Stored data:
▼▼▼
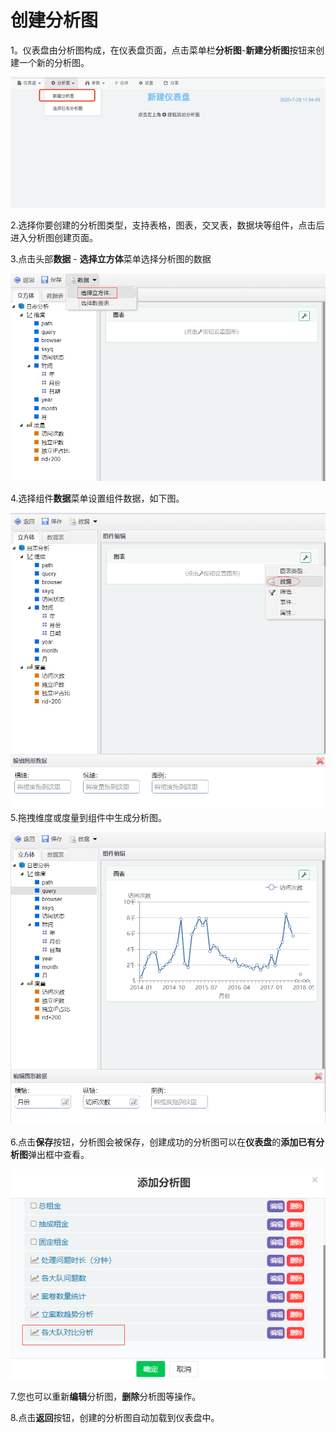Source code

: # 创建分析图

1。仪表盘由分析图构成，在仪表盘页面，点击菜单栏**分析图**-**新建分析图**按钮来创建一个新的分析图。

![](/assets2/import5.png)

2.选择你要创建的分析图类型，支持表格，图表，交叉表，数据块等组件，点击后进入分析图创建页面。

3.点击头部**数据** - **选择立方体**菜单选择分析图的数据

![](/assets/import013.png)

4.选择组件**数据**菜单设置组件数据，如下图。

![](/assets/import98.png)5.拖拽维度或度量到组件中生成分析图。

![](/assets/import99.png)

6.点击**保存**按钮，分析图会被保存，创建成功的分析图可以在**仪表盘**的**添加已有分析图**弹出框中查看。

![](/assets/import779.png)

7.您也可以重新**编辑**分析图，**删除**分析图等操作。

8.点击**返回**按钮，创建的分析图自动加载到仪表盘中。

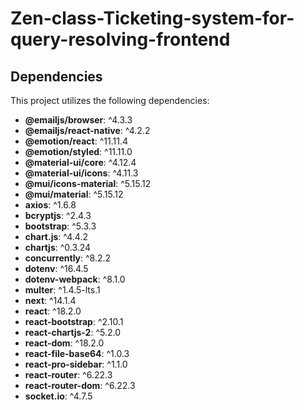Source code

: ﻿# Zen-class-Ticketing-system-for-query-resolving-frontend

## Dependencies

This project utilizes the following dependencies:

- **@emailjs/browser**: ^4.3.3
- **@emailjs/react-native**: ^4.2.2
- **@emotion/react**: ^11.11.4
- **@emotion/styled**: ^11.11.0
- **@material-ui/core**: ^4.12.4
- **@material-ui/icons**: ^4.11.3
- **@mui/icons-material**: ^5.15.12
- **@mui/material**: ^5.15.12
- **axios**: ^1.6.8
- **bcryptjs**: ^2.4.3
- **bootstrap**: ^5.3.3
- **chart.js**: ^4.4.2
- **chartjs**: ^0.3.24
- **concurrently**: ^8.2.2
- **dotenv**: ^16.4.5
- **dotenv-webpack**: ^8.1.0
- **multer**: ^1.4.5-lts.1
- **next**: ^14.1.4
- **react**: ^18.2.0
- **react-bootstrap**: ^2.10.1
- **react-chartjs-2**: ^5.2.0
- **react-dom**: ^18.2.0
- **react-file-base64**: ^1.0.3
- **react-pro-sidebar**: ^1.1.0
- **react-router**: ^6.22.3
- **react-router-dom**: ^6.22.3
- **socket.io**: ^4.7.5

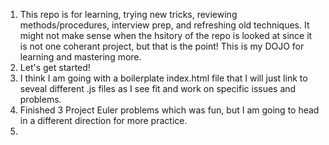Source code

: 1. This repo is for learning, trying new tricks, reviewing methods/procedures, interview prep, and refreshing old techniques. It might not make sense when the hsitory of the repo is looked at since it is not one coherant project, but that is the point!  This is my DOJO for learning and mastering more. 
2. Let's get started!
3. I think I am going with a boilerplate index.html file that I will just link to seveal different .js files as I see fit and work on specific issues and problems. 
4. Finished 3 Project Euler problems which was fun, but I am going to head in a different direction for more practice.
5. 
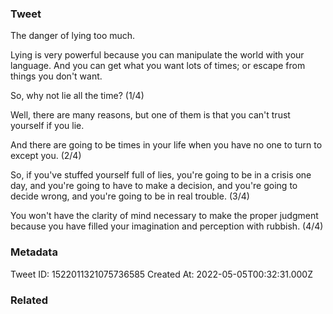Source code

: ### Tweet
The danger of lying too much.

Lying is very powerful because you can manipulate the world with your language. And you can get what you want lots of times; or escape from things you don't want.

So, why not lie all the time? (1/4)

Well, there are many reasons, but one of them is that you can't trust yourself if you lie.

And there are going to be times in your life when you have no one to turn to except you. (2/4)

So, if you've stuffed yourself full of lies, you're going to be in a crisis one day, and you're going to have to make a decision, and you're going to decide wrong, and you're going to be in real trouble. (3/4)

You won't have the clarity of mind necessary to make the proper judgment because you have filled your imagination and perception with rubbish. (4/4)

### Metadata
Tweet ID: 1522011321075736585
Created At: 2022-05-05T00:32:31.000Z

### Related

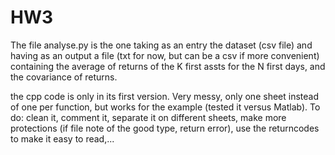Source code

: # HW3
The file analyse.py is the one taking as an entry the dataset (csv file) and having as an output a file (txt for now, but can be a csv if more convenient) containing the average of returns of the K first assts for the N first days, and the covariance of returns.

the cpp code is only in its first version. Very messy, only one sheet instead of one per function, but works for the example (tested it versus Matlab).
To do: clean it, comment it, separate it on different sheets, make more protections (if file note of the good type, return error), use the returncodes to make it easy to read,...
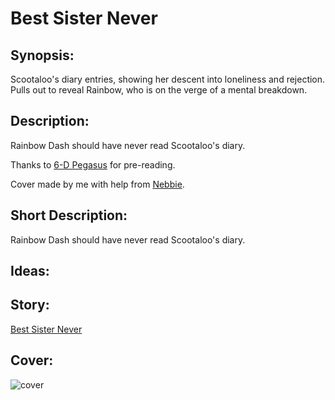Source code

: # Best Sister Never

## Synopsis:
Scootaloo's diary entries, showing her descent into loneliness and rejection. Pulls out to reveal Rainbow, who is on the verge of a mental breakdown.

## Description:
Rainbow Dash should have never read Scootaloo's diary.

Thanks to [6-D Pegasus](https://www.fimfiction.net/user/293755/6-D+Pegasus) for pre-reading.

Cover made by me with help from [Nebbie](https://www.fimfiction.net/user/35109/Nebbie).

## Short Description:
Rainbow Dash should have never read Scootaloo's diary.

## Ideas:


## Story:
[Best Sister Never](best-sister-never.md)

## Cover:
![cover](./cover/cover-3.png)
▲▲▲
> **Instructions for the task**
Excluding every picture, write out each record word for word.

> **The completed task**
Source code

: # 创建分析图

1。仪表盘由分析图构成，在仪表盘页面，点击菜单栏**分析图**-**新建分析图**按钮来创建一个新的分析图。

![](/assets2/import5.png)

2.选择你要创建的分析图类型，支持表格，图表，交叉表，数据块等组件，点击后进入分析图创建页面。

3.点击头部**数据** - **选择立方体**菜单选择分析图的数据

![](/assets/import013.png)

4.选择组件**数据**菜单设置组件数据，如下图。

![](/assets/import98.png)5.拖拽维度或度量到组件中生成分析图。

![](/assets/import99.png)

6.点击**保存**按钮，分析图会被保存，创建成功的分析图可以在**仪表盘**的**添加已有分析图**弹出框中查看。

![](/assets/import779.png)

7.您也可以重新**编辑**分析图，**删除**分析图等操作。

8.点击**返回**按钮，创建的分析图自动加载到仪表盘中。

Source code

: ﻿# Zen-class-Ticketing-system-for-query-resolving-frontend

## Dependencies

This project utilizes the following dependencies:

- **@emailjs/browser**: ^4.3.3
- **@emailjs/react-native**: ^4.2.2
- **@emotion/react**: ^11.11.4
- **@emotion/styled**: ^11.11.0
- **@material-ui/core**: ^4.12.4
- **@material-ui/icons**: ^4.11.3
- **@mui/icons-material**: ^5.15.12
- **@mui/material**: ^5.15.12
- **axios**: ^1.6.8
- **bcryptjs**: ^2.4.3
- **bootstrap**: ^5.3.3
- **chart.js**: ^4.4.2
- **chartjs**: ^0.3.24
- **concurrently**: ^8.2.2
- **dotenv**: ^16.4.5
- **dotenv-webpack**: ^8.1.0
- **multer**: ^1.4.5-lts.1
- **next**: ^14.1.4
- **react**: ^18.2.0
- **react-bootstrap**: ^2.10.1
- **react-chartjs-2**: ^5.2.0
- **react-dom**: ^18.2.0
- **react-file-base64**: ^1.0.3
- **react-pro-sidebar**: ^1.1.0
- **react-router**: ^6.22.3
- **react-router-dom**: ^6.22.3
- **socket.io**: ^4.7.5

Source code

: 1. This repo is for learning, trying new tricks, reviewing methods/procedures, interview prep, and refreshing old techniques. It might not make sense when the hsitory of the repo is looked at since it is not one coherant project, but that is the point!  This is my DOJO for learning and mastering more. 
2. Let's get started!
3. I think I am going with a boilerplate index.html file that I will just link to seveal different .js files as I see fit and work on specific issues and problems. 
4. Finished 3 Project Euler problems which was fun, but I am going to head in a different direction for more practice.
5. 
Source code

: ### Tweet
The danger of lying too much.

Lying is very powerful because you can manipulate the world with your language. And you can get what you want lots of times; or escape from things you don't want.

So, why not lie all the time? (1/4)

Well, there are many reasons, but one of them is that you can't trust yourself if you lie.

And there are going to be times in your life when you have no one to turn to except you. (2/4)

So, if you've stuffed yourself full of lies, you're going to be in a crisis one day, and you're going to have to make a decision, and you're going to decide wrong, and you're going to be in real trouble. (3/4)

You won't have the clarity of mind necessary to make the proper judgment because you have filled your imagination and perception with rubbish. (4/4)

### Metadata
Tweet ID: 1522011321075736585
Created At: 2022-05-05T00:32:31.000Z

### Related

Source code

: # HW3
The file analyse.py is the one taking as an entry the dataset (csv file) and having as an output a file (txt for now, but can be a csv if more convenient) containing the average of returns of the K first assts for the N first days, and the covariance of returns.

the cpp code is only in its first version. Very messy, only one sheet instead of one per function, but works for the example (tested it versus Matlab).
To do: clean it, comment it, separate it on different sheets, make more protections (if file note of the good type, return error), use the returncodes to make it easy to read,...
Source code

: # Best Sister Never

## Synopsis:
Scootaloo's diary entries, showing her descent into loneliness and rejection. Pulls out to reveal Rainbow, who is on the verge of a mental breakdown.

## Description:
Rainbow Dash should have never read Scootaloo's diary.

Thanks to [6-D Pegasus](https://www.fimfiction.net/user/293755/6-D+Pegasus) for pre-reading.

Cover made by me with help from [Nebbie](https://www.fimfiction.net/user/35109/Nebbie).

## Short Description:
Rainbow Dash should have never read Scootaloo's diary.

## Ideas:


## Story:
[Best Sister Never](best-sister-never.md)

## Cover:
![cover](./cover/cover-3.png)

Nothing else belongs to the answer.